YOUR OBJECTIVE: Only the pictures are to be left out; set down the rest of the records exactly.

··· MATERIAL SUPPLIED ···

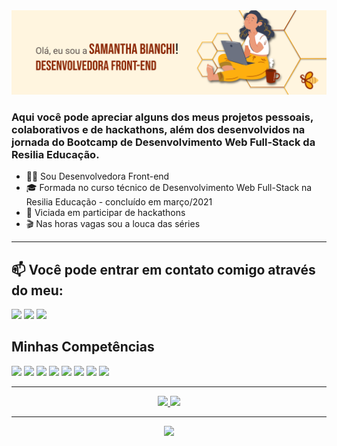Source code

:<img src="./Banner-GitHub.png" alt="">

### Aqui você pode apreciar alguns dos meus projetos pessoais, colaborativos e de hackathons, além dos desenvolvidos na jornada do Bootcamp de Desenvolvimento Web Full-Stack da Resilia Educação.

- 👩‍💻 Sou Desenvolvedora Front-end
- 🎓 Formada no curso técnico de Desenvolvimento Web Full-Stack na Resilia Educação - concluído em março/2021
- 🤯 Viciada em participar de hackathons
- 🎬 Nas horas vagas sou a louca das séries

--- 
## 📫 Você pode entrar em contato comigo através do meu:
 
 <a href="https://www.linkedin.com/in/sahbianchi/"><img src="https://img.shields.io/badge/-LinkedIn-%230077B5?style=for-the-badge&logo=linkedin&logoColor=white" target="_blank"></a> 
 <a href = "mailto:sahlsb2@gmail.com"><img src="https://img.shields.io/badge/Gmail-D14836?style=for-the-badge&logo=gmail&logoColor=white" target="_blank"></a>
 <a href = "https://api.whatsapp.com/send/?phone=5521971071938&text&app_absent=0"><img src="https://img.shields.io/badge/WhatsApp-25D366?style=for-the-badge&logo=whatsapp&logoColor=white"></a>
 

## Minhas Competências
<img src="https://img.shields.io/badge/HTML5-E34F26?style=for-the-badge&logo=html5&logoColor=white"> <img src="https://img.shields.io/badge/CSS3-1572B6?style=for-the-badge&logo=css3&logoColor=white"> <img src="https://img.shields.io/badge/JavaScript-323330?style=for-the-badge&logo=javascript&logoColor=F7DF1E"> <img src="https://img.shields.io/badge/React-20232A?style=for-the-badge&logo=react&logoColor=61DAFB/"> <img src="https://img.shields.io/badge/Bootstrap-563D7C?style=for-the-badge&logo=bootstrap&logoColor=white"> <img src="https://img.shields.io/badge/Node.js-43853D?style=for-the-badge&logo=node.js&logoColor=white"> <img src="https://img.shields.io/badge/Git-F05032?style=for-the-badge&logo=git&logoColor=white"> <img src="https://img.shields.io/badge/GitHub-100000?style=for-the-badge&logo=github&logoColor=white"> 

---

<div align="center">
 
  <a href="https://github.com/SahBianchi">
  <img height="150em" src="https://github-readme-stats.vercel.app/api?username=SahBianchi&show_icons=true&theme=codeSTACKr&include_all_commits=true&count_private=true"/>
  <img height="150em" src="https://github-readme-stats.vercel.app/api/top-langs/?username=SahBianchi&layout=compact&langs_count=7&theme=codeSTACKr"/>
   
</div>

 ---  
 <div align="center">

![](https://komarev.com/ghpvc/?username=SahBianchi&color=blue&style=flat)
 </div>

···

RESULT BELOW:
Source code

:<img src="./Banner-GitHub.png" alt="">

### Aqui você pode apreciar alguns dos meus projetos pessoais, colaborativos e de hackathons, além dos desenvolvidos na jornada do Bootcamp de Desenvolvimento Web Full-Stack da Resilia Educação.

- 👩‍💻 Sou Desenvolvedora Front-end
- 🎓 Formada no curso técnico de Desenvolvimento Web Full-Stack na Resilia Educação - concluído em março/2021
- 🤯 Viciada em participar de hackathons
- 🎬 Nas horas vagas sou a louca das séries

--- 
## 📫 Você pode entrar em contato comigo através do meu:
 
 <a href="https://www.linkedin.com/in/sahbianchi/"><img src="https://img.shields.io/badge/-LinkedIn-%230077B5?style=for-the-badge&logo=linkedin&logoColor=white" target="_blank"></a> 
 <a href = "mailto:sahlsb2@gmail.com"><img src="https://img.shields.io/badge/Gmail-D14836?style=for-the-badge&logo=gmail&logoColor=white" target="_blank"></a>
 <a href = "https://api.whatsapp.com/send/?phone=5521971071938&text&app_absent=0"><img src="https://img.shields.io/badge/WhatsApp-25D366?style=for-the-badge&logo=whatsapp&logoColor=white"></a>
 

## Minhas Competências
<img src="https://img.shields.io/badge/HTML5-E34F26?style=for-the-badge&logo=html5&logoColor=white"> <img src="https://img.shields.io/badge/CSS3-1572B6?style=for-the-badge&logo=css3&logoColor=white"> <img src="https://img.shields.io/badge/JavaScript-323330?style=for-the-badge&logo=javascript&logoColor=F7DF1E"> <img src="https://img.shields.io/badge/React-20232A?style=for-the-badge&logo=react&logoColor=61DAFB/"> <img src="https://img.shields.io/badge/Bootstrap-563D7C?style=for-the-badge&logo=bootstrap&logoColor=white"> <img src="https://img.shields.io/badge/Node.js-43853D?style=for-the-badge&logo=node.js&logoColor=white"> <img src="https://img.shields.io/badge/Git-F05032?style=for-the-badge&logo=git&logoColor=white"> <img src="https://img.shields.io/badge/GitHub-100000?style=for-the-badge&logo=github&logoColor=white"> 

---

<div align="center">
 
  <a href="https://github.com/SahBianchi">
  <img height="150em" src="https://github-readme-stats.vercel.app/api?username=SahBianchi&show_icons=true&theme=codeSTACKr&include_all_commits=true&count_private=true"/>
  <img height="150em" src="https://github-readme-stats.vercel.app/api/top-langs/?username=SahBianchi&layout=compact&langs_count=7&theme=codeSTACKr"/>
   
</div>

 ---  
 <div align="center">

![](https://komarev.com/ghpvc/?username=SahBianchi&color=blue&style=flat)
 </div>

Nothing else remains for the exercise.